**What the task requires**
Output all records verbatim.

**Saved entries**
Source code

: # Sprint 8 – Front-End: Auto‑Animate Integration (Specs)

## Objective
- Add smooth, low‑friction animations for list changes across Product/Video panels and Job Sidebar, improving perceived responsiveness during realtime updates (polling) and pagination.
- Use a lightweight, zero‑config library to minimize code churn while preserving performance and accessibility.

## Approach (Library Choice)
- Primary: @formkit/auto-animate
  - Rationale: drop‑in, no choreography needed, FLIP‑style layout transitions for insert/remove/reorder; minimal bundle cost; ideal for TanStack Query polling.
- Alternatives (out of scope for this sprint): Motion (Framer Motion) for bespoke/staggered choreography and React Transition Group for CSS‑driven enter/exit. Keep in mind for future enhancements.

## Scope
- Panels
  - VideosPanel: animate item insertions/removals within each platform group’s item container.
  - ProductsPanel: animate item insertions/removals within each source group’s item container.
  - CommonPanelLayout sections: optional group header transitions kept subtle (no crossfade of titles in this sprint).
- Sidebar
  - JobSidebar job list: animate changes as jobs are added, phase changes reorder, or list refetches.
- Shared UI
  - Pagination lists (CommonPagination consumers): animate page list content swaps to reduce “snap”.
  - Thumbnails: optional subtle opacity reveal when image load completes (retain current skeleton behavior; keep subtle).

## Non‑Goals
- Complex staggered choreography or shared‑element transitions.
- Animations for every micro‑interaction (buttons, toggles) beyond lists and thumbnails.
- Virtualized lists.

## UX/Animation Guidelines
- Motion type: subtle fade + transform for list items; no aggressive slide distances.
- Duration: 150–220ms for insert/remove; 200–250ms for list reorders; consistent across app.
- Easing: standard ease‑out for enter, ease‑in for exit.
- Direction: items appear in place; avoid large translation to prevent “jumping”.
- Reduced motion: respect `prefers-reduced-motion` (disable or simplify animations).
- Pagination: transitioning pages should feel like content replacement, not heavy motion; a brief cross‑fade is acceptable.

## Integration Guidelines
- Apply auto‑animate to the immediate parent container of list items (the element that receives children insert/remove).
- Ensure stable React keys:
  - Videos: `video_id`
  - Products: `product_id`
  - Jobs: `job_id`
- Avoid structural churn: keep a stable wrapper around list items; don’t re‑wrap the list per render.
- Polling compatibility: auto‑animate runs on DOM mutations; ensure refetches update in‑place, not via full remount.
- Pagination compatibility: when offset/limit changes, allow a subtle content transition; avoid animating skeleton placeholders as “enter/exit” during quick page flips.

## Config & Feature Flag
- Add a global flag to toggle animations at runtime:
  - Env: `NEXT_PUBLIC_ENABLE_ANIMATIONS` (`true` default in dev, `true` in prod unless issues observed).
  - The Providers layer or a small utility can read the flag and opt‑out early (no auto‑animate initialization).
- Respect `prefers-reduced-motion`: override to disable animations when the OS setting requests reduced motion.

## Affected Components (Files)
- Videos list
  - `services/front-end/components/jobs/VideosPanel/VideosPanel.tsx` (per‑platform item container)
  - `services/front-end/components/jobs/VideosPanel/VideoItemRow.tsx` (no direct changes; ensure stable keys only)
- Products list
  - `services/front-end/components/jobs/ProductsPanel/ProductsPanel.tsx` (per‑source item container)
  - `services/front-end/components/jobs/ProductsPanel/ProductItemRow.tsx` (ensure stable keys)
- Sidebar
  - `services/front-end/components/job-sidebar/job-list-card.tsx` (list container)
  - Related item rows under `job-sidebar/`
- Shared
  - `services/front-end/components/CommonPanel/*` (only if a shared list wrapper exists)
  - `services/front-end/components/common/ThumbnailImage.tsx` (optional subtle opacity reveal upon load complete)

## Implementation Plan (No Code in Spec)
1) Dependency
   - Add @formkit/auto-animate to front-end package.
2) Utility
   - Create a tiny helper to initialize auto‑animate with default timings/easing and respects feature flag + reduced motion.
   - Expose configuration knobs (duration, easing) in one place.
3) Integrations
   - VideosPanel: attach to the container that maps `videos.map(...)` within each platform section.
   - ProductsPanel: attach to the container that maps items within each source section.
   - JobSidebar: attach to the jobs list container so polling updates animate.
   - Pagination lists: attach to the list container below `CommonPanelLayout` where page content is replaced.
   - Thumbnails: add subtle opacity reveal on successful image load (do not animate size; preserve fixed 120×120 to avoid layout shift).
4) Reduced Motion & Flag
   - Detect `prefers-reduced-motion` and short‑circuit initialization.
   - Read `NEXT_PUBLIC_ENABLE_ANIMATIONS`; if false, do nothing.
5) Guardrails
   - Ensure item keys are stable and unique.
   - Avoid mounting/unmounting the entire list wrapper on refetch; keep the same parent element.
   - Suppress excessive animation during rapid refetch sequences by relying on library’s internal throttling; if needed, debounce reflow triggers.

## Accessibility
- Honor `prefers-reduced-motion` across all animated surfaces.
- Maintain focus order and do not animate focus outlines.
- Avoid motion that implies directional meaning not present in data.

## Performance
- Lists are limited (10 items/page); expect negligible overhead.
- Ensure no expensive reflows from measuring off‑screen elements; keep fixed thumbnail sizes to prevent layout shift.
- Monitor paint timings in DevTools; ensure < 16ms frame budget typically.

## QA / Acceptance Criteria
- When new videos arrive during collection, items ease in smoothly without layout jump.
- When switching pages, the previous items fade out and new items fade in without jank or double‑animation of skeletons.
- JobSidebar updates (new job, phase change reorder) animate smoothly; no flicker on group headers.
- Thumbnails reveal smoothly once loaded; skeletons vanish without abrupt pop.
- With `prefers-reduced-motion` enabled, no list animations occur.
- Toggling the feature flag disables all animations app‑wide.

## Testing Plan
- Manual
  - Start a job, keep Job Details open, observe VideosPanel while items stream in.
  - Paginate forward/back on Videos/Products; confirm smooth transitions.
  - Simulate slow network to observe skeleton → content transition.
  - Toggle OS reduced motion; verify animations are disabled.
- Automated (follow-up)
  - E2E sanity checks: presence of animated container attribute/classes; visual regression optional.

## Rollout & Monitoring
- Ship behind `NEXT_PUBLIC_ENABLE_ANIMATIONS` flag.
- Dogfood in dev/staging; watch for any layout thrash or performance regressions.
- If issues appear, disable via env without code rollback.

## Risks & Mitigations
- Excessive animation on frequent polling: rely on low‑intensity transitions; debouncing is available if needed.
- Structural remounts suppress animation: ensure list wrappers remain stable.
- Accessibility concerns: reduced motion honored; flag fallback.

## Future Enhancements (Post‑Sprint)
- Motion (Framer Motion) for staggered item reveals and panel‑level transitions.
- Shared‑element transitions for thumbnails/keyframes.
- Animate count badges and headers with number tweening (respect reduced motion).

**Result of the exercise**
Source code

: # Sprint 8 – Front-End: Auto‑Animate Integration (Specs)

## Objective
- Add smooth, low‑friction animations for list changes across Product/Video panels and Job Sidebar, improving perceived responsiveness during realtime updates (polling) and pagination.
- Use a lightweight, zero‑config library to minimize code churn while preserving performance and accessibility.

## Approach (Library Choice)
- Primary: @formkit/auto-animate
  - Rationale: drop‑in, no choreography needed, FLIP‑style layout transitions for insert/remove/reorder; minimal bundle cost; ideal for TanStack Query polling.
- Alternatives (out of scope for this sprint): Motion (Framer Motion) for bespoke/staggered choreography and React Transition Group for CSS‑driven enter/exit. Keep in mind for future enhancements.

## Scope
- Panels
  - VideosPanel: animate item insertions/removals within each platform group’s item container.
  - ProductsPanel: animate item insertions/removals within each source group’s item container.
  - CommonPanelLayout sections: optional group header transitions kept subtle (no crossfade of titles in this sprint).
- Sidebar
  - JobSidebar job list: animate changes as jobs are added, phase changes reorder, or list refetches.
- Shared UI
  - Pagination lists (CommonPagination consumers): animate page list content swaps to reduce “snap”.
  - Thumbnails: optional subtle opacity reveal when image load completes (retain current skeleton behavior; keep subtle).

## Non‑Goals
- Complex staggered choreography or shared‑element transitions.
- Animations for every micro‑interaction (buttons, toggles) beyond lists and thumbnails.
- Virtualized lists.

## UX/Animation Guidelines
- Motion type: subtle fade + transform for list items; no aggressive slide distances.
- Duration: 150–220ms for insert/remove; 200–250ms for list reorders; consistent across app.
- Easing: standard ease‑out for enter, ease‑in for exit.
- Direction: items appear in place; avoid large translation to prevent “jumping”.
- Reduced motion: respect `prefers-reduced-motion` (disable or simplify animations).
- Pagination: transitioning pages should feel like content replacement, not heavy motion; a brief cross‑fade is acceptable.

## Integration Guidelines
- Apply auto‑animate to the immediate parent container of list items (the element that receives children insert/remove).
- Ensure stable React keys:
  - Videos: `video_id`
  - Products: `product_id`
  - Jobs: `job_id`
- Avoid structural churn: keep a stable wrapper around list items; don’t re‑wrap the list per render.
- Polling compatibility: auto‑animate runs on DOM mutations; ensure refetches update in‑place, not via full remount.
- Pagination compatibility: when offset/limit changes, allow a subtle content transition; avoid animating skeleton placeholders as “enter/exit” during quick page flips.

## Config & Feature Flag
- Add a global flag to toggle animations at runtime:
  - Env: `NEXT_PUBLIC_ENABLE_ANIMATIONS` (`true` default in dev, `true` in prod unless issues observed).
  - The Providers layer or a small utility can read the flag and opt‑out early (no auto‑animate initialization).
- Respect `prefers-reduced-motion`: override to disable animations when the OS setting requests reduced motion.

## Affected Components (Files)
- Videos list
  - `services/front-end/components/jobs/VideosPanel/VideosPanel.tsx` (per‑platform item container)
  - `services/front-end/components/jobs/VideosPanel/VideoItemRow.tsx` (no direct changes; ensure stable keys only)
- Products list
  - `services/front-end/components/jobs/ProductsPanel/ProductsPanel.tsx` (per‑source item container)
  - `services/front-end/components/jobs/ProductsPanel/ProductItemRow.tsx` (ensure stable keys)
- Sidebar
  - `services/front-end/components/job-sidebar/job-list-card.tsx` (list container)
  - Related item rows under `job-sidebar/`
- Shared
  - `services/front-end/components/CommonPanel/*` (only if a shared list wrapper exists)
  - `services/front-end/components/common/ThumbnailImage.tsx` (optional subtle opacity reveal upon load complete)

## Implementation Plan (No Code in Spec)
1) Dependency
   - Add @formkit/auto-animate to front-end package.
2) Utility
   - Create a tiny helper to initialize auto‑animate with default timings/easing and respects feature flag + reduced motion.
   - Expose configuration knobs (duration, easing) in one place.
3) Integrations
   - VideosPanel: attach to the container that maps `videos.map(...)` within each platform section.
   - ProductsPanel: attach to the container that maps items within each source section.
   - JobSidebar: attach to the jobs list container so polling updates animate.
   - Pagination lists: attach to the list container below `CommonPanelLayout` where page content is replaced.
   - Thumbnails: add subtle opacity reveal on successful image load (do not animate size; preserve fixed 120×120 to avoid layout shift).
4) Reduced Motion & Flag
   - Detect `prefers-reduced-motion` and short‑circuit initialization.
   - Read `NEXT_PUBLIC_ENABLE_ANIMATIONS`; if false, do nothing.
5) Guardrails
   - Ensure item keys are stable and unique.
   - Avoid mounting/unmounting the entire list wrapper on refetch; keep the same parent element.
   - Suppress excessive animation during rapid refetch sequences by relying on library’s internal throttling; if needed, debounce reflow triggers.

## Accessibility
- Honor `prefers-reduced-motion` across all animated surfaces.
- Maintain focus order and do not animate focus outlines.
- Avoid motion that implies directional meaning not present in data.

## Performance
- Lists are limited (10 items/page); expect negligible overhead.
- Ensure no expensive reflows from measuring off‑screen elements; keep fixed thumbnail sizes to prevent layout shift.
- Monitor paint timings in DevTools; ensure < 16ms frame budget typically.

## QA / Acceptance Criteria
- When new videos arrive during collection, items ease in smoothly without layout jump.
- When switching pages, the previous items fade out and new items fade in without jank or double‑animation of skeletons.
- JobSidebar updates (new job, phase change reorder) animate smoothly; no flicker on group headers.
- Thumbnails reveal smoothly once loaded; skeletons vanish without abrupt pop.
- With `prefers-reduced-motion` enabled, no list animations occur.
- Toggling the feature flag disables all animations app‑wide.

## Testing Plan
- Manual
  - Start a job, keep Job Details open, observe VideosPanel while items stream in.
  - Paginate forward/back on Videos/Products; confirm smooth transitions.
  - Simulate slow network to observe skeleton → content transition.
  - Toggle OS reduced motion; verify animations are disabled.
- Automated (follow-up)
  - E2E sanity checks: presence of animated container attribute/classes; visual regression optional.

## Rollout & Monitoring
- Ship behind `NEXT_PUBLIC_ENABLE_ANIMATIONS` flag.
- Dogfood in dev/staging; watch for any layout thrash or performance regressions.
- If issues appear, disable via env without code rollback.

## Risks & Mitigations
- Excessive animation on frequent polling: rely on low‑intensity transitions; debouncing is available if needed.
- Structural remounts suppress animation: ensure list wrappers remain stable.
- Accessibility concerns: reduced motion honored; flag fallback.

## Future Enhancements (Post‑Sprint)
- Motion (Framer Motion) for staggered item reveals and panel‑level transitions.
- Shared‑element transitions for thumbnails/keyframes.
- Animate count badges and headers with number tweening (respect reduced motion).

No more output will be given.